17. Where freedom of religion was concerned, some Muslim converts to Christianity had been harassed by the local authorities in 1993. In some war zones, and in the Nuba Mountains in particular, reliable sources reported that the government forces were closing churches and restricting the movement of Christian clergy; in the government-held parts of the south and in the Nuba Mountains, the Islamic NGO personnel had refused help to the needy unless they converted back to Islam.

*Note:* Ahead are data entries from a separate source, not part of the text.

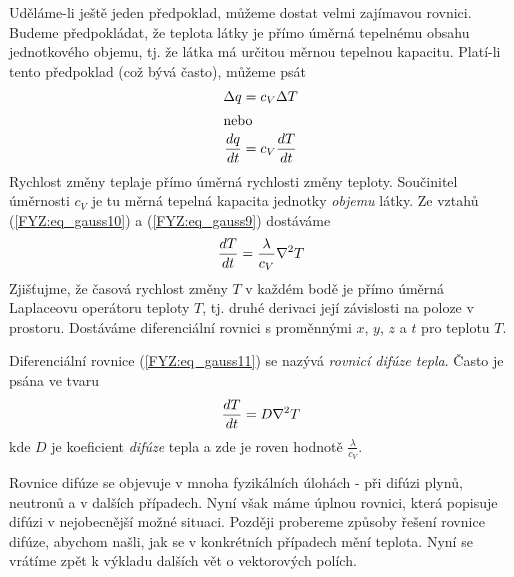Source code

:       Uděláme-li ještě jeden předpoklad, můžeme dostat velmi zajímavou rovnici. Budeme předpokládat, 
      že teplota látky je přímo úměrná tepelnému obsahu jednotkového objemu, tj. že látka má 
      určitou  měrnou tepelnou kapacitu. Platí-li tento předpoklad (což bývá často), můžeme psát
      \begin{align}
         \Delta q   &= c_V\Delta T                                        \nonumber    \\ 
       \intertext{nebo}
         \frac{d q}{d t} &= c_V\frac{d T}{d t}                                      \label{FYZ:eq_gauss10}
      \end{align}    
      Rychlost změny teplaje přímo úměrná rychlosti změny teploty. Součinitel úměrnosti \(c_V\) je 
      tu měrná tepelná kapacita jednotky \emph{objemu} látky. Ze vztahů (\ref{FYZ:eq_gauss10}) a 
      (\ref{FYZ:eq_gauss9}) 
      dostáváme
      \begin{equation}\label{FYZ:eq_gauss11}
       \frac{d T}{d t} = \frac{\lambda}{c_V}\nabla^2T
      \end{equation}
      Zjišťujme, že časová rychlost změny \(T\) v každém bodě je přímo úměrná Laplaceovu operátoru 
      teploty \(T\), tj. druhé derivaci její závislosti na poloze v prostoru. Dostáváme 
      diferenciální rovnici s proměnnými \(x\), \(y\), \(z\) a \(t\) pro teplotu \(T\).
      
      Diferenciální rovnice (\ref{FYZ:eq_gauss11}) se nazývá \emph{rovnicí difúze tepla}. Často je 
      psána ve tvaru
      \begin{equation}\label{FYZ:eq_gauss12}
       \frac{d T}{d t} = D\nabla^2T
      \end{equation}
      kde \(D\) je koeficient \emph{difúze} tepla a zde je roven hodnotě
      \(\displaystyle\frac{\lambda}{c_V}\).
      
      Rovnice difúze se objevuje v mnoha fyzikálních úlohách - při difúzi plynů, neutronů a v 
      dalších případech. Nyní však máme úplnou rovnici, která popisuje difúzi v nejobecnější možné 
      situaci. Později probereme způsoby řešení rovnice difúze, abychom našli, jak se v konkrétních 
      případech mění teplota. Nyní se vrátíme zpět k výkladu dalších vět o vektorových polích.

18. With respect to the attitude of the Sudanese Government vis-ŕ-vis the investigation of alleged human rights violations, she welcomed the fact that Amnesty International had been authorized to visit the Sudan, but she stressed that the Special Rapporteur of the Commission on Human Rights, Mr. Biró, who had also received permission to visit certain sensitive areas, had encountered difficulties when he had sought to meet dissidents. She also noted that the Government had arrested the persons who had assembled peacefully in front of the United Nations offices in Khartoum where Mr. Biró worked and had accused him and the Commission on Human Rights of systematic hostility against the Sudan. Religious, ethnic and ideological discrimination was very much in evidence. The Arab Muslim majority in the north practised it against the several million displaced non-Arabs. In the schools, in the universities, in the civil service and in business Muslim non-Arabs were disadvantaged and subjected to numerous forms of harassment. Where workers' rights were concerned the Committee on Freedom of Association of the International Labour Organization (ILO) had had to deplore the Government's detention of four trade unionists and its lack of response to allegations that three of them had been tortured. Meanwhile, famine continued to ravage the south of the country.

19. Mr. ABOUL-NASR, speaking on a point of order, asked Mrs. Sadiq Ali, not to stop accusing a Member State, but to give her sources, in order that the Committee might follow what she had to say.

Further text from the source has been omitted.